> ASSIGNMENT
Give, as a bare number, the count of lines below that contain "Когда".

(Items from a data source)
--- START ---

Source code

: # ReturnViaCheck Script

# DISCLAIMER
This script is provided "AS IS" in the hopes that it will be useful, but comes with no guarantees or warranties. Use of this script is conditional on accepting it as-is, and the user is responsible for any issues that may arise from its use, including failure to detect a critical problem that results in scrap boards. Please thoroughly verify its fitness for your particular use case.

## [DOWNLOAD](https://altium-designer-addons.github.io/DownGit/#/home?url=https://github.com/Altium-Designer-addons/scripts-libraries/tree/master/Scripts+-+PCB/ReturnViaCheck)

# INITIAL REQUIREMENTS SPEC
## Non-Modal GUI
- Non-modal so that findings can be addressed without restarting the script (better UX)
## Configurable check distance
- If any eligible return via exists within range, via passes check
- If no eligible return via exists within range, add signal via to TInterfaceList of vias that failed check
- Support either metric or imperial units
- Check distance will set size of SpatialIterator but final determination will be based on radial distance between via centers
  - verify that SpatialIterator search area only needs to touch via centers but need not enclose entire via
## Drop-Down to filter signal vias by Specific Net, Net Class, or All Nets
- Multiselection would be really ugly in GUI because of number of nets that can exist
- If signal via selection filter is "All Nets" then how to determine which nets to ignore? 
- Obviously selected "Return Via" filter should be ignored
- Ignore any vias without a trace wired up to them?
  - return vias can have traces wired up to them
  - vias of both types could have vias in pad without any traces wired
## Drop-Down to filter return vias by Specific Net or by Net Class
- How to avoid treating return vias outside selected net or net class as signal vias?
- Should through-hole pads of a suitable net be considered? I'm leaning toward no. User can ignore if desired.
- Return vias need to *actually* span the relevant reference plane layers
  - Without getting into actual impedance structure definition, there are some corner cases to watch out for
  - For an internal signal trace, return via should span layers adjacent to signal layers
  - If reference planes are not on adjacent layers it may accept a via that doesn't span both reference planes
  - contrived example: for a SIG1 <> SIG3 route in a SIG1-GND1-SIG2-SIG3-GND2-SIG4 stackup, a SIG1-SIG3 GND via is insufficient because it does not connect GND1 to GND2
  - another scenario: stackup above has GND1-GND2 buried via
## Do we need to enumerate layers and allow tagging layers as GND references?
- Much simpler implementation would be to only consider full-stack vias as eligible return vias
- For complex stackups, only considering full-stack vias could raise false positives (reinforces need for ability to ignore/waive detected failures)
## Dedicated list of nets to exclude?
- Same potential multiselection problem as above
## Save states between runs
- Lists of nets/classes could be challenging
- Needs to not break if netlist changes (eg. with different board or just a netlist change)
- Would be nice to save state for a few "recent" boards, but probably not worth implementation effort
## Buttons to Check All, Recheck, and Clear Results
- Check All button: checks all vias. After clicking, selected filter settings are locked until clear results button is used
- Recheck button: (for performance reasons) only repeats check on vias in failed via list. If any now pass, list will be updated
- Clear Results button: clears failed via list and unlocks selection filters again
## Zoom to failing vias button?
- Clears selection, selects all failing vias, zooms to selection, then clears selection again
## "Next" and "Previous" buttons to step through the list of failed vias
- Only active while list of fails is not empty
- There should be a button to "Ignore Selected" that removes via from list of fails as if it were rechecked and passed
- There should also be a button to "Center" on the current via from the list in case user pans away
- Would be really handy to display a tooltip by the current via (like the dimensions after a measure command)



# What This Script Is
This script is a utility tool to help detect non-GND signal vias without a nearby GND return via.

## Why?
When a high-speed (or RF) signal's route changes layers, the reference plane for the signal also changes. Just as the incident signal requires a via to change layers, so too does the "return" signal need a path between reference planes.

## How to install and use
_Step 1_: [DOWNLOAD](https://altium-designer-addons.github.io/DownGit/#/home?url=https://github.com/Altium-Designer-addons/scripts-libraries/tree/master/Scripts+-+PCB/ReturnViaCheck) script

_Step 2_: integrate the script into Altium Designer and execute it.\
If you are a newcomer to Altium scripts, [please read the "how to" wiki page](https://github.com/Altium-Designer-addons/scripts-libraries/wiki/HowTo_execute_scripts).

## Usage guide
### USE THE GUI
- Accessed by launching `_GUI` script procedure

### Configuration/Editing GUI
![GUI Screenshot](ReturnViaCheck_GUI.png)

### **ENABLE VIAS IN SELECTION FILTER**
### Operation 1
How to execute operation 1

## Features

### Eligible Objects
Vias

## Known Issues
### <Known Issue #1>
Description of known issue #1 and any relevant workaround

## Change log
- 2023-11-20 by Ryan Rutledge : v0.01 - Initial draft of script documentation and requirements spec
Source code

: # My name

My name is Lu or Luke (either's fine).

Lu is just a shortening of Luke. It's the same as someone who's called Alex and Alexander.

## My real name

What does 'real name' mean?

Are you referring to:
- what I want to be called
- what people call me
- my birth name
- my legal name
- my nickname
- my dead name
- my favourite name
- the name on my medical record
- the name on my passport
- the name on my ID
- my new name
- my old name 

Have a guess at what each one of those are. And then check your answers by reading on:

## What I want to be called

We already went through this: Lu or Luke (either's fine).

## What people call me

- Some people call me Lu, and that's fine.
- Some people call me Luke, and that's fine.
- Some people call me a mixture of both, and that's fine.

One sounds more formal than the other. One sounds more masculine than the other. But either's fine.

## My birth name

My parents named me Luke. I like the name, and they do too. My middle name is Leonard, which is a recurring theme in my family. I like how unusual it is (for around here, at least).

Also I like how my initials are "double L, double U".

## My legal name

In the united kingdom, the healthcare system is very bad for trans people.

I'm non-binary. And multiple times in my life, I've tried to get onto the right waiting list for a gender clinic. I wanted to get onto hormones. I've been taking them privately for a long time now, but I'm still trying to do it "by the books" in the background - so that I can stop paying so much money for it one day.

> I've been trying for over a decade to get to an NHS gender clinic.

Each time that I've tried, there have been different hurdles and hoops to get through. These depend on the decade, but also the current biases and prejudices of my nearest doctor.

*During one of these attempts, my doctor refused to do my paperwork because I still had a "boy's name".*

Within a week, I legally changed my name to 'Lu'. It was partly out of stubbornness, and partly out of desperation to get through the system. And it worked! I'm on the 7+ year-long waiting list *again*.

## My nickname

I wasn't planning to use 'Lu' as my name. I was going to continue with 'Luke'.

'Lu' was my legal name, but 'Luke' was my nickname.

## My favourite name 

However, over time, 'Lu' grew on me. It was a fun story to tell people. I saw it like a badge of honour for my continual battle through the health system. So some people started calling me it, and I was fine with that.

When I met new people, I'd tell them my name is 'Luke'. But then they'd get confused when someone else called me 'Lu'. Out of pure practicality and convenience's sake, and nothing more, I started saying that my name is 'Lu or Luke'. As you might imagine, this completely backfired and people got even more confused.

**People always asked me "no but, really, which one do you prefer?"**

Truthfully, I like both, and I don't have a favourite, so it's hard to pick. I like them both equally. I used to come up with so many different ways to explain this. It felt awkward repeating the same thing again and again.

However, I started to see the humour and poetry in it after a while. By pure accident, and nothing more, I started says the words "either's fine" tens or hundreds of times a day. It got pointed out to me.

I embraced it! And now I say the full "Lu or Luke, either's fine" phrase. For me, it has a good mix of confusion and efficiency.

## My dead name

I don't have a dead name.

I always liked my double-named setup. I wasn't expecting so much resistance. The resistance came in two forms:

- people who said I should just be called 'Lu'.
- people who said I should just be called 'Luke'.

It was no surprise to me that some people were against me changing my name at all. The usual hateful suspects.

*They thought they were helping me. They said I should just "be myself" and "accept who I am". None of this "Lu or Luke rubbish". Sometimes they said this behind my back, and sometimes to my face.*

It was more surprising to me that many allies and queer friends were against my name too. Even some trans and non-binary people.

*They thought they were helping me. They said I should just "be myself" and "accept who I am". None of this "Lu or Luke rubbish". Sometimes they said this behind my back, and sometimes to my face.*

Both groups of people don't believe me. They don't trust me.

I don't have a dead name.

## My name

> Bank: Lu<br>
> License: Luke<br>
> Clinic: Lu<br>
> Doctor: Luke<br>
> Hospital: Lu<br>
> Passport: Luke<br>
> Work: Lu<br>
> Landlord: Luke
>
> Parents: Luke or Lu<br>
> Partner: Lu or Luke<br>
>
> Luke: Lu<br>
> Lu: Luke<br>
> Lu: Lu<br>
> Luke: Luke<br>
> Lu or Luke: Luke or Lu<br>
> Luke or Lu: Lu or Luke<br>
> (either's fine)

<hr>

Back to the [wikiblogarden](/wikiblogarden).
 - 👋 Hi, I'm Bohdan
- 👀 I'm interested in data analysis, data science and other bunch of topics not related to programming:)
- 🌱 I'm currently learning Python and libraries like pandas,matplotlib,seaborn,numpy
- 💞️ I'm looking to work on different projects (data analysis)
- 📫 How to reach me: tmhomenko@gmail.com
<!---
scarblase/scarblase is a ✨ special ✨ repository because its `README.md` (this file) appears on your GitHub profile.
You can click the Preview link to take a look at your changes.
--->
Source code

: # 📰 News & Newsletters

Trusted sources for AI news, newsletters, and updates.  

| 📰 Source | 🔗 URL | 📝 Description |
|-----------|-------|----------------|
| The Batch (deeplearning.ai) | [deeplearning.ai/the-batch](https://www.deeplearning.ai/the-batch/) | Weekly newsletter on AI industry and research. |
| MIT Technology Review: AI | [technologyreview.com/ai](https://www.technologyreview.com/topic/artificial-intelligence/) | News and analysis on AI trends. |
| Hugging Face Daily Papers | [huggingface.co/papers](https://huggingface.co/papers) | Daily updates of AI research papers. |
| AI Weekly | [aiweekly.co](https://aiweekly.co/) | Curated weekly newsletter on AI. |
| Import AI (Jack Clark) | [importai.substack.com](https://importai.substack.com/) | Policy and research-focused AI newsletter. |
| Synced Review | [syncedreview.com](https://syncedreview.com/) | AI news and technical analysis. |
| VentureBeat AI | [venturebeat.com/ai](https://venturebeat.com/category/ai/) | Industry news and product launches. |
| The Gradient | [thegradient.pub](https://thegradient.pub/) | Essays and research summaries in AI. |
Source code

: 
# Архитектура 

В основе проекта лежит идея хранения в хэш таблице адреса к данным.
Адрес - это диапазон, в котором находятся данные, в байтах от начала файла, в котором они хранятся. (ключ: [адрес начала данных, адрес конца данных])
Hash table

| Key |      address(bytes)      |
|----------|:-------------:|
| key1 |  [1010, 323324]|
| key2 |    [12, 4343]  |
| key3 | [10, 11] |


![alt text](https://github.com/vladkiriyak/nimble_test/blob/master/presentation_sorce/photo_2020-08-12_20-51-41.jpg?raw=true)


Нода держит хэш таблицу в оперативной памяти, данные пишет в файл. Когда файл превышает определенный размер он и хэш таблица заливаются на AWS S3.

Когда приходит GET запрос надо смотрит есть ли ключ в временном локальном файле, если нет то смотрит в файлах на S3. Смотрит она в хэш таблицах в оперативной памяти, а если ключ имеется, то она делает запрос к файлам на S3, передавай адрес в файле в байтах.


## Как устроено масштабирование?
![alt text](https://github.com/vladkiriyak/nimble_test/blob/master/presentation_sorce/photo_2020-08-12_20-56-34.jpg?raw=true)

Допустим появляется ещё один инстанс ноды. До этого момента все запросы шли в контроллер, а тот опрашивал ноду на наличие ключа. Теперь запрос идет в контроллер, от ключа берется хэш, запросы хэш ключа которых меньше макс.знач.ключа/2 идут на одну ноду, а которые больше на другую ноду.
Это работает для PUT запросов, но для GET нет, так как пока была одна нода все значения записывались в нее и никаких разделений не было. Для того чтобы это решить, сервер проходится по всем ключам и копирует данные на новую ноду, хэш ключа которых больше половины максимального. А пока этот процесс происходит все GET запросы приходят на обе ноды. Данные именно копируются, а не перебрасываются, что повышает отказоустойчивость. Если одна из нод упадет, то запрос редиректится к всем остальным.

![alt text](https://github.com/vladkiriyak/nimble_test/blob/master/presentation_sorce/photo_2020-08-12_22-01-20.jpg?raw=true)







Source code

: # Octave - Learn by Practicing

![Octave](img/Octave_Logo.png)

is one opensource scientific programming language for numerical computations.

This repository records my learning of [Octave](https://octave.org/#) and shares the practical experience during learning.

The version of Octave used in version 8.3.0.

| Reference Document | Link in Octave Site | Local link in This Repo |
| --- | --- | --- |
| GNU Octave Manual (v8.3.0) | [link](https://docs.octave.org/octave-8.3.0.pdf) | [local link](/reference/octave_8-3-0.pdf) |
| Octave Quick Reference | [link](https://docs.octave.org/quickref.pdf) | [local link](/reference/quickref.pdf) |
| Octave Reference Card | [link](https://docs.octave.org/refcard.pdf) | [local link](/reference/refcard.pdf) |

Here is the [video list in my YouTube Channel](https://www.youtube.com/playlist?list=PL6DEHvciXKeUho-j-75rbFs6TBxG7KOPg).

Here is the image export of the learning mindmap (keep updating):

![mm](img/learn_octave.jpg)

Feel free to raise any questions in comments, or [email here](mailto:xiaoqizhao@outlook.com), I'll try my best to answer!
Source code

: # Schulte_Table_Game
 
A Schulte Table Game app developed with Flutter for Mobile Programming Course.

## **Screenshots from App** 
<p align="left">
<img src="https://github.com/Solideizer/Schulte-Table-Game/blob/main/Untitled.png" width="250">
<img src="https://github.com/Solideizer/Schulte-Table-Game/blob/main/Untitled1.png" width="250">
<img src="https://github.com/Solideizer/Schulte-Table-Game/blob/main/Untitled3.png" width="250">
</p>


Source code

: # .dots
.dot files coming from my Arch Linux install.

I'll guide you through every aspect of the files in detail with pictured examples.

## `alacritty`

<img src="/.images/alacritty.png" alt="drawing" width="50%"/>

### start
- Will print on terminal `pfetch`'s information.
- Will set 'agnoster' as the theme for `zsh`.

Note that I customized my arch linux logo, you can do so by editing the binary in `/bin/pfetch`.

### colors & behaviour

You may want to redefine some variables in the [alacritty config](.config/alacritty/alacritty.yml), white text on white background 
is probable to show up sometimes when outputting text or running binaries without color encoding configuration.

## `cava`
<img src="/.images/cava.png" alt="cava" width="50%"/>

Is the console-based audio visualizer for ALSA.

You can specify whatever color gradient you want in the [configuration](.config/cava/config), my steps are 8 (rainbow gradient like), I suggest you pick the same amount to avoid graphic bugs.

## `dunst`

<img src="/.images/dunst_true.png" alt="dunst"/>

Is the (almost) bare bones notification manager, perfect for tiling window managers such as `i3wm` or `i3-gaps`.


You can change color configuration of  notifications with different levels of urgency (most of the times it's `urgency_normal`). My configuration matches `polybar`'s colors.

--- END ---

> ANSWER AREA
2